Conclusions:Given the probability of a wide range of possible psychiatric symptoms following chloroquine, physicians should cautiously prescribe antiviral agents, and healthcare workers should also notice any psychiatric symptoms after administrating the chloroquine.
The coronavirus disease 2019 (COVID-19) has had numerous side effects on mental health status (1, 2). Several medications have been considered for the treatment of COVID-19. However, the efficacy of these medications is unclear (3-6). In a study, the neuropsychiatric side effects of oseltamivir have been addressed (7). Another medication in this regard is chloroquine, introduced by the World Health Organization (WHO) in 2020 (8) and the Food and Drug Administration (FDA) (9) as an essential medicine for the prevention and treatment of COVID-19 pneumonia (8-12).
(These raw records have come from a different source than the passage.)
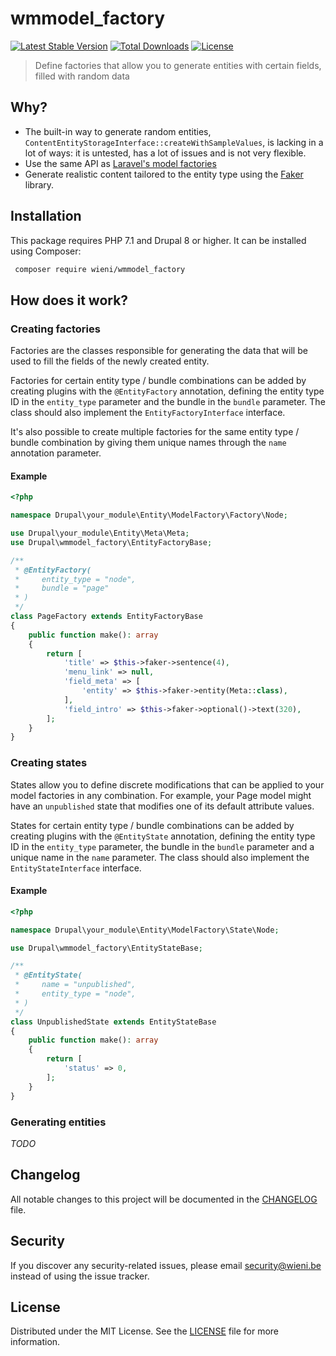 wmmodel_factory
======================

[![Latest Stable Version](https://poser.pugx.org/wieni/wmmodel_factory/v/stable)](https://packagist.org/packages/wieni/wmmodel_factory)
[![Total Downloads](https://poser.pugx.org/wieni/wmmodel_factory/downloads)](https://packagist.org/packages/wieni/wmmodel_factory)
[![License](https://poser.pugx.org/wieni/wmmodel_factory/license)](https://packagist.org/packages/wieni/wmmodel_factory)

> Define factories that allow you to generate entities with certain fields, 
> filled with random data

## Why?
- The built-in way to generate random entities, `ContentEntityStorageInterface::createWithSampleValues`, is lacking in a lot of ways: it is untested, has a lot of issues and is not very flexible.
- Use the same API as [Laravel's model factories](https://laravel.com/docs/master/database-testing#writing-factories)
- Generate realistic content tailored to the entity type using the [Faker](https://github.com/fzaninotto/Faker) library. 

## Installation
This package requires PHP 7.1 and Drupal 8 or higher. It can be
installed using Composer:

```bash
 composer require wieni/wmmodel_factory
```

## How does it work?
### Creating factories
Factories are the classes responsible for generating the data that will be
 used to fill the fields of the newly created entity.
 
Factories for certain entity type / bundle combinations can be added by 
 creating plugins with the `@EntityFactory` annotation, defining the entity 
 type ID in the `entity_type` parameter and the bundle in the `bundle` 
 parameter. The class should also implement the `EntityFactoryInterface` 
 interface.

It's also possible to create multiple factories for the same entity type /
 bundle combination by giving them unique names through the `name` 
 annotation parameter.

#### Example
```php
<?php

namespace Drupal\your_module\Entity\ModelFactory\Factory\Node;

use Drupal\your_module\Entity\Meta\Meta;
use Drupal\wmmodel_factory\EntityFactoryBase;

/**
 * @EntityFactory(
 *     entity_type = "node",
 *     bundle = "page"
 * )
 */
class PageFactory extends EntityFactoryBase
{
    public function make(): array
    {
        return [
            'title' => $this->faker->sentence(4),
            'menu_link' => null,
            'field_meta' => [
                'entity' => $this->faker->entity(Meta::class),
            ],
            'field_intro' => $this->faker->optional()->text(320),
        ];
    }
}
```

### Creating states
States allow you to define discrete modifications that can be applied to 
your model factories in any combination. For example, your Page model might
 have an `unpublished` state that modifies one of its default attribute values.
 
States for certain entity type / bundle combinations can be added by 
creating plugins with the `@EntityState` annotation, defining the entity 
type ID in the `entity_type` parameter, the bundle in the `bundle` 
parameter and a unique name in the `name` parameter. The class should also
 implement the `EntityStateInterface` interface.

#### Example
```php
<?php

namespace Drupal\your_module\Entity\ModelFactory\State\Node;

use Drupal\wmmodel_factory\EntityStateBase;

/**
 * @EntityState(
 *     name = "unpublished",
 *     entity_type = "node",
 * )
 */
class UnpublishedState extends EntityStateBase
{
    public function make(): array
    {
        return [
            'status' => 0,
        ];
    }
}
```

### Generating entities
_TODO_

## Changelog
All notable changes to this project will be documented in the
[CHANGELOG](CHANGELOG.md) file.

## Security
If you discover any security-related issues, please email
[security@wieni.be](mailto:security@wieni.be) instead of using the issue
tracker.

## License
Distributed under the MIT License. See the [LICENSE](LICENSE) file
for more information.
Numerous articles have been published at the same time since the start of the COVID-19 outbreak. These studies have demonstrated that chloroquine could effectively diminish the replication of severe acute respiratory syndrome coronavirus 2 (SARS-CoV-2). As such, other studies have also supported this statement (11-14), but the psychiatric side effects of chloroquine have not been taken into account. Chloroquine phosphate administration for COVID-19 patients has been highlighted in the first version of the flowchart published on February 27, 2020, by the Ministry of Health and Medical Education in Iran. The protocol of chloroquine was a single dose of 500 mg for inpatients and 250 mg for outpatients twice a day for five days. Then, in the sixth version, published on April 29, 2020, the protocol of this medicine for high-risk individuals and outpatients was 500 mg twice a day on the first day and then 250 mg twice a day for at least five days. It should be noted that this dose of medicine should be continued for up to ten days if the initial symptoms remain. For inpatients, chloroquine can be administered 500 mg twice a day on the first day and then 250 mg twice a day for one to two weeks (15).
The present study aimed to briefly review and discuss the safety of chloroquine. In fact, we sought to answer the following questions:
- What is the possible mechanism of psychiatric side effects of chloroquine?
- Is chloroquine a safe choice in COVID-19 management?
- What should we do regarding psychiatric side effects following chloroquine treatment?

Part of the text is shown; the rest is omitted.